Back in the 1950s Ewan McColl embarked on a massive journey documenting different types of occupations. All part of his ethic of celebrating the working man and was done in the form of simple radio ballads. They would also be rich in the local accents of communities. His most famous work was the record, The Ballad of John Axon. The haunting opening line is “John Axon was a railway man/To steam trains born and bred/He was an engine driver at Edgley loco shed”.
This is not the first time that trains and music have been intimately involved. From the very start there is the natural rhythm of the old clickity-clack compared with the gentle hiss of today’s worms gliding along the long welded rails. Not to mention the thundering roar and whistles of the 1920s and 1930s as the glorious machines would race to and from their destinations, again compare that with the gentle hum of today’s commuter trains.
Jazz shook its hand with the rattling iron road, most famously with Glenn Miller’s interpretation of the standard Chattanooga Choo Choo and who could forget the fine wispy voice on Duke Ellington’s track, Take the A-Train? Still this is nothing compared to the golden age of Rock ‘n’ Roll with such classics from Elvis Presley, Chuck Berry and with many more of these hits still played today.

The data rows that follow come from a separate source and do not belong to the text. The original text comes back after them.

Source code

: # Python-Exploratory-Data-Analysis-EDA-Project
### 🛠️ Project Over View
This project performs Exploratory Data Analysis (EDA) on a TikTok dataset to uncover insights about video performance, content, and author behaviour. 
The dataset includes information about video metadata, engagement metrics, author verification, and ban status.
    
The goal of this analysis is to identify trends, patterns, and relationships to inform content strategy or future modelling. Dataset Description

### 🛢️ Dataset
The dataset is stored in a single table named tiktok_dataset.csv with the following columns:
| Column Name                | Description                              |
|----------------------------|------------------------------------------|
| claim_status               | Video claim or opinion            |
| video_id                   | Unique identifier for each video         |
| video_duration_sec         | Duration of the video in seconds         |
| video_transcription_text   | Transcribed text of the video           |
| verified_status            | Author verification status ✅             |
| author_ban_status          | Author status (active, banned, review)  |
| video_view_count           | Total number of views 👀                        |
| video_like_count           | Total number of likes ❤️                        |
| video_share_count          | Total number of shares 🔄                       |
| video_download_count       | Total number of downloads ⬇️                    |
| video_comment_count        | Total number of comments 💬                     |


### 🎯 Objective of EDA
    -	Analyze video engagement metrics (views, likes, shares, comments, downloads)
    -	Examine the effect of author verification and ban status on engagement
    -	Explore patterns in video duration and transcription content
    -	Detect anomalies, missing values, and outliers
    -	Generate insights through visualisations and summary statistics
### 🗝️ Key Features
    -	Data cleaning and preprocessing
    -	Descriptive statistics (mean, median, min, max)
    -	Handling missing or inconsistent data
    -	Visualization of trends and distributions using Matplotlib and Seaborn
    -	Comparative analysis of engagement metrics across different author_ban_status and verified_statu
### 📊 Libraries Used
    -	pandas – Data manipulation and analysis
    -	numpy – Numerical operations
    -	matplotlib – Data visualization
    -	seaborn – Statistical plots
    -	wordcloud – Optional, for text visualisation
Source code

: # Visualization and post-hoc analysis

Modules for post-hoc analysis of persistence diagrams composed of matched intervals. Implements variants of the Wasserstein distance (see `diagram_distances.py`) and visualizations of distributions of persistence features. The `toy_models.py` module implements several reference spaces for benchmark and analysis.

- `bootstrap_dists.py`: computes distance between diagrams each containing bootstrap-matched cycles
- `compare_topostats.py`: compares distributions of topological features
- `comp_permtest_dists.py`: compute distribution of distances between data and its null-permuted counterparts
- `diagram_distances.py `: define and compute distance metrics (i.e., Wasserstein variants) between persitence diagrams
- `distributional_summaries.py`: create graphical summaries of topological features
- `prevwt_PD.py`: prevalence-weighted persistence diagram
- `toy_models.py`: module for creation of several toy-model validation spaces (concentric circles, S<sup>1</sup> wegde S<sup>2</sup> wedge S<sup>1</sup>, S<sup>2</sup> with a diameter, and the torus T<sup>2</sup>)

The odes to the iron horse include Mystery Train (Elvis Presley) Let It Rock and Johnny B. Goode (Chuck Berry) although the tracks carry the metaphor of being just as much about the frustrations of life, buy not as one music critic put it “the first black man to sing about white issues”. Perhaps it was the pounding energy and rhythmic snorting that appealed to the balled up angst or the simple fact trains are affectionately known as “she”.

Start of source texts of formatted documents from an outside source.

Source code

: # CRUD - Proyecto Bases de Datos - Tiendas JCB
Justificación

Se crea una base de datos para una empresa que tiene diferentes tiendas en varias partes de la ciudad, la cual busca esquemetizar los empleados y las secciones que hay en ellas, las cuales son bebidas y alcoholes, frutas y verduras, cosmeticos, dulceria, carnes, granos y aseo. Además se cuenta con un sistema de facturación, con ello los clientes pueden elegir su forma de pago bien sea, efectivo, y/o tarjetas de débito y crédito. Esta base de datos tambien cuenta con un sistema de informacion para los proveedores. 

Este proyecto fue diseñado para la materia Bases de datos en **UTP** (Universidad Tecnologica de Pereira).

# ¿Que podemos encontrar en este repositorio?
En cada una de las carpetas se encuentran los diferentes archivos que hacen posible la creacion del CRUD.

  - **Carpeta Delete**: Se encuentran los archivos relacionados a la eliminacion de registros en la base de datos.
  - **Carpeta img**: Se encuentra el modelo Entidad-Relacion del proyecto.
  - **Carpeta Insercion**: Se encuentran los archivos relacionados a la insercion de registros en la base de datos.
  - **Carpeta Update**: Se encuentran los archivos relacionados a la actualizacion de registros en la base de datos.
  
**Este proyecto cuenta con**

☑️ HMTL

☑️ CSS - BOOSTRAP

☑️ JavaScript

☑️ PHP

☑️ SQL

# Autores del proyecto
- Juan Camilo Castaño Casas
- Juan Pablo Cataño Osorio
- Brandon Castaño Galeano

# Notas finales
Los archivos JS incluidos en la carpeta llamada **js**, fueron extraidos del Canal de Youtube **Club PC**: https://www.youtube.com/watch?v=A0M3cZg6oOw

The 1960s is a bad period for both rock ‘n’ roll and trains (at least in the UK). They were still treasured tracks and you only have to turn to the blues revival of the late 60s to see that, coincidently at the same time when the railway preservation industry got started. Robert Johnson wrote the song Love in Vain and this was beautifully covered by The Rolling Stones on their Let It Bleed album. The slide guitar provides the whistle as the melancholic sounds reverberate. The subject of this gem obviously being the train taking away a never to be seen again love “the blue light was my baby and the red light was my mind”. The Grateful Dead humourously sing Big Railroad Blues and there is Randy Newman’s pop embellished Gone Dead Train from the Performance soundtrack.
Of course trains and cars are not the only mode of transport to be romanticised in music. Ship journeys feature in the punk-folk of The Pogues. Hardly a neat juxtaposition with this rather more leisurely and sedate form of getting from A to B, but you do not have to look far in to an Irish history book to see how the mass exodus to America happened. Traditional folk often played by romantics, has often seen trains and boats as a method of escape. Industry is obviously the mainstay of their craft, being reliant of the fruits of their time. Planes are a peculiar exception. True, planes are a glorified metal tubes that allows humans to do unnatural things, perhaps that is why they are not sung about with such affection. Still, “Give me a ticket for an aeroplane, Ain’t got time for a fast train/Lonely days are gone, I'm a-goin' home/My baby wrote me a letter” gives a clear sense of urgency.
There have been songs about cars before, take No Particular Place to Go, Baby You Can Drive My Car. The car before the 1970s is a status symbol something that would take you off so called “loser cruisers”, a symbol of door to door travel that proves you have arrived. Bruce Springsteen opened his hedonistic Born To Run with Thunder Road, a full V8 charge in to the life of a young go-getter who wants a good time. The immediacy is obvious and as he mentions later in Better Days “I’m tired of waitin' for tomorrow to come/Or that train to come roarin' 'round the bend”. The glamour of the train has been surpassed; the romance has dwindled in to box like shapes of meaningless and valueless metal, the name of the railway game is efficiency and this in music is not the way. Still the transport is the metaphor and music the madness.
So where next? Well that is a ponderous question and one that cannot really be answered. Apart from a couple of tracks and albums from the 1970s are illustrated with space technology, David Bowie's Space Oddity the 2001: A Space Odyssey soundtrack and who could forget Elton John's Rocket Man. All forms of transportation have been done and there is now little left to sing about. Are there going to be songs about social networking sites? They are not in the least bit human and the general proliferation there will not be not the same uniqueness behind the sentiment.